Let me be clear that I do believe that the right side won the Civil War. Of course, that doesn’t mean that I believe that the United States concluded the war with “clean hands” or that it’s history is immune to criticism, but it does mean that I am thankful that a nation built on the “cornerstone” of slavery did not prevail in its bid for independence.
If that makes me a “skeptic of Confederate-friendly history,” I admit to being guilty as charged.
But there is another sense in which this accusation is patently absurd. I have spent the past twenty-plus years trying as best I can to understand the history of the Confederacy and the broader Civil War era. My library is overflowing with books about the period. I’ve spent countless hours trying to write about it as a way to clarify my own thoughts.
In recent years I have encouraged my readers to resist demonizing Confederates and instead to approach them with the same curiosity, rigor and empathy that ought to drive our attempt to understand any period of history.

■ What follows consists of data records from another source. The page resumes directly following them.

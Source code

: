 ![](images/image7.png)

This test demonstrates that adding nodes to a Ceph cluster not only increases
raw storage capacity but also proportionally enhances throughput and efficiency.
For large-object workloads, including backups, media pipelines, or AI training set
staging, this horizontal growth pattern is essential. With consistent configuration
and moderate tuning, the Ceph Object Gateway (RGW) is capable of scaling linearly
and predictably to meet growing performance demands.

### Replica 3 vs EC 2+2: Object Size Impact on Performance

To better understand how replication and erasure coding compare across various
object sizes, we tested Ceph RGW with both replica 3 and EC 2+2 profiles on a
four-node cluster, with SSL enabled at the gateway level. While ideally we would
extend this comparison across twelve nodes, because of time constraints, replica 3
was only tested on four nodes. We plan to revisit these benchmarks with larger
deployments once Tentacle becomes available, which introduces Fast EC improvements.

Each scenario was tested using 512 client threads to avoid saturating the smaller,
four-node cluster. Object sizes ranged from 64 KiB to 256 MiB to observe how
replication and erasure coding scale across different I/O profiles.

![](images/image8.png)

The accusation also implicitly suggests that I am somehow more ‘friendly’ toward the history of the Union or the United States, but in recent years I have written extensively warning people not to wrap themselves in simplistic and self-serving narratives of emancipation.
I am currently hard at work on revisions of my biography of Robert Gould Shaw and I anticipate that some people are going to be disappointed by how I interpret Shaw’s evolution over the course of the war, specifically in regard to his attitudes regarding slavery, emancipation, and Black soldiers. Perhaps I will soon read that I am also a ‘skeptic of Union-friendly history.’
In all seriousness, let’s stop with this silliness.
My favorite moments as a student of Civil War history are when my assumptions about the past are challenged and especially in those unsettling moments when I am forced to admit that perhaps I’ve gotten it wrong.
I recently had that experience while reading Edwin P. Rutan’s book High-Bounty Men in the Army of the Potomac: Reclaiming Their Honor, which challenges our tendency to view late recruits and draftees as unpatriotic mercenaries, who made poor soldiers and contributed little to Union victory. How many times have we un-reflectively repeated some version of this narrative in our conversations with others and in our own written work? I know I have.
My focus has always been on trying to understand the Civil War era better by remaining open to revision and having the courage to admit mistakes and missteps. I don’t know any other way forward.
I suspect there is something very seductive about “Confederate-friendly history,” but regardless of what that consists in, it has never held any interest for me.
It suggests a history whose purpose has more to do with satiating one’s own interests and agenda than offering any deep insights into what actually occurred, why, and what it might mean for us today.
Signed,
A “well-known and highly-touted skeptic of Confederate-friendly history.”
i am a little surprised no one has mentioned operational military history. There are aspects of Confederate Military operations that deserve attention from historians. The use of combined arms, the use of fixing attacks to hold an opponent in place, use of frontal attacks and why that is seldom a good idea, use of light and irregular forces are areas that come to mind.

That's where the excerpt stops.